Dance is an art in space and time - Merce Cunningham
I loved training in the Cunningham technique as a young dancer on the East Coast. His studio in the West Village was a clear, sunny space that housed his clear, organized training exercises. Coming out of the narrative-heavy and emotionally expressive traditions of Ballet and Martha Graham technique, he found a liberation in thinking, ‘A dancer is a body in motion and time.’
This concept worked for me as well. I didn’t want to put a story on dance. I didn’t want to presuppose what a dancer might feel when performing a series of physical tasks. I asked the performers to simply have an experience and let the audience see them having it.
As my approach to my work has shifted, I now see myself as an experience designer who crafts actions to occur along the timeline.
Sometimes those actions occur in and on an elaborate motion sculpture, performed by virtuosic dancers, to custom-composed music in carefully crafted costumes with specific lighting, natural or artificial, in a meticulously curated environment with an intentional background and a thoughtfully composed introduction and following activity.

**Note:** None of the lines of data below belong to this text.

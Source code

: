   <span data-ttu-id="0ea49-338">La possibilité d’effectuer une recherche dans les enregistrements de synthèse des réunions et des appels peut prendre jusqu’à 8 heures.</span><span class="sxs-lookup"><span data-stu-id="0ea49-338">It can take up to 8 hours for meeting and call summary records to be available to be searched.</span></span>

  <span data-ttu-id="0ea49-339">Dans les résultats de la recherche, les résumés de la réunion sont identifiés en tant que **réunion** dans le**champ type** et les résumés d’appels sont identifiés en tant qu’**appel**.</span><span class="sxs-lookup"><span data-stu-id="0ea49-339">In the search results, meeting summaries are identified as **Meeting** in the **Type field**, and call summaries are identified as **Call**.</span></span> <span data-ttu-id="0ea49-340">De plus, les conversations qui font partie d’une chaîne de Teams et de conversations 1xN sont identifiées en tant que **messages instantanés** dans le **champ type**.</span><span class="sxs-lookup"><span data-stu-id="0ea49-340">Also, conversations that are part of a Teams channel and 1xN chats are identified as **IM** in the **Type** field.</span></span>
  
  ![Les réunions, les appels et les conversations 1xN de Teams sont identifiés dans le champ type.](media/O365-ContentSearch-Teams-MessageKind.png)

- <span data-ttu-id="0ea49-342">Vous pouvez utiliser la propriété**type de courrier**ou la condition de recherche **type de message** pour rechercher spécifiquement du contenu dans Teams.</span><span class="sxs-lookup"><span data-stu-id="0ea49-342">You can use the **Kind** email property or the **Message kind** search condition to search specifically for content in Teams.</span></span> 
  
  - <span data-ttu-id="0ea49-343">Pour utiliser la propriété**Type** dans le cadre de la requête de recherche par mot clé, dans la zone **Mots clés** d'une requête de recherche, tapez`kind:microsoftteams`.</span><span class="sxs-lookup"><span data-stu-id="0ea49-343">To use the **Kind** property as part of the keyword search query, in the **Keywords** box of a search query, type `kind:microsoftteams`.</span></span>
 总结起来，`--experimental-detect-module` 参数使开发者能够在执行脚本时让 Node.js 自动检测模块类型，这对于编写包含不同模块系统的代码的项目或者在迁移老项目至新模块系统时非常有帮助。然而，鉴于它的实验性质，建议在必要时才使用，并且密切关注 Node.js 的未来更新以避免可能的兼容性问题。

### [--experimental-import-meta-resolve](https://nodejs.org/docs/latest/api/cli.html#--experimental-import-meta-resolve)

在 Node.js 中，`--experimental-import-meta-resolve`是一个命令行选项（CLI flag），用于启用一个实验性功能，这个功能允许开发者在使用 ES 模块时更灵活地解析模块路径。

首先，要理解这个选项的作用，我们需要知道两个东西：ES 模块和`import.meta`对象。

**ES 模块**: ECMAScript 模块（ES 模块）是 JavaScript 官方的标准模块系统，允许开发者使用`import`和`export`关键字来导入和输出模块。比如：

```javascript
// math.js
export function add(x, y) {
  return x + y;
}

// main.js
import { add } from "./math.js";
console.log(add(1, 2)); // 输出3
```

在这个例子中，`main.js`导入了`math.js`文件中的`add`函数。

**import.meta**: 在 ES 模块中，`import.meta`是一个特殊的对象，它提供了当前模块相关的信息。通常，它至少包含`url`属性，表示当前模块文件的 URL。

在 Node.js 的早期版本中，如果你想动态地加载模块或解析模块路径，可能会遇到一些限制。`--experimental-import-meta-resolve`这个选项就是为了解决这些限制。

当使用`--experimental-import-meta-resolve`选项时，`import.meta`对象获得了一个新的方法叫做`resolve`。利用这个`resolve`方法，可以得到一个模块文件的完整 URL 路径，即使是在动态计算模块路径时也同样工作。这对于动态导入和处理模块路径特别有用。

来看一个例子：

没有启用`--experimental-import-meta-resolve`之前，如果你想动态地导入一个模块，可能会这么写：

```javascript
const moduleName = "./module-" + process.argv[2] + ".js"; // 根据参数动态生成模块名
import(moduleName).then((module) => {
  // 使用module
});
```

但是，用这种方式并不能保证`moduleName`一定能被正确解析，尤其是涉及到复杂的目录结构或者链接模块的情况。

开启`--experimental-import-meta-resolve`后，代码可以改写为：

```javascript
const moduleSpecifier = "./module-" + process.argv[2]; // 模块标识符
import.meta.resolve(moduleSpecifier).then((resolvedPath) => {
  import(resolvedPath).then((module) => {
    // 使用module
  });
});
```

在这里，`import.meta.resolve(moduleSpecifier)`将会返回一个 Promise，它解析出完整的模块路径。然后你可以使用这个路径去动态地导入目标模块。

Sometimes those actions entail setting the stage for the most transformative experience at the base of a 700-year-old redwood for a single traveler to embark on a deep psychedelic journey, where my choreography is a duet with the body as they ascend the ramp into the psilocybin interaction.
Sometimes those actions occur as a mommy/daughter spa and ramen day to give my child the special time she so craves.
It is all the same. Actions occur along the timeline in space. Sometimes we craft them and watch them unfold magically. We can craft the vision and then clap our hands to come into the here and now so we don’t miss the moment.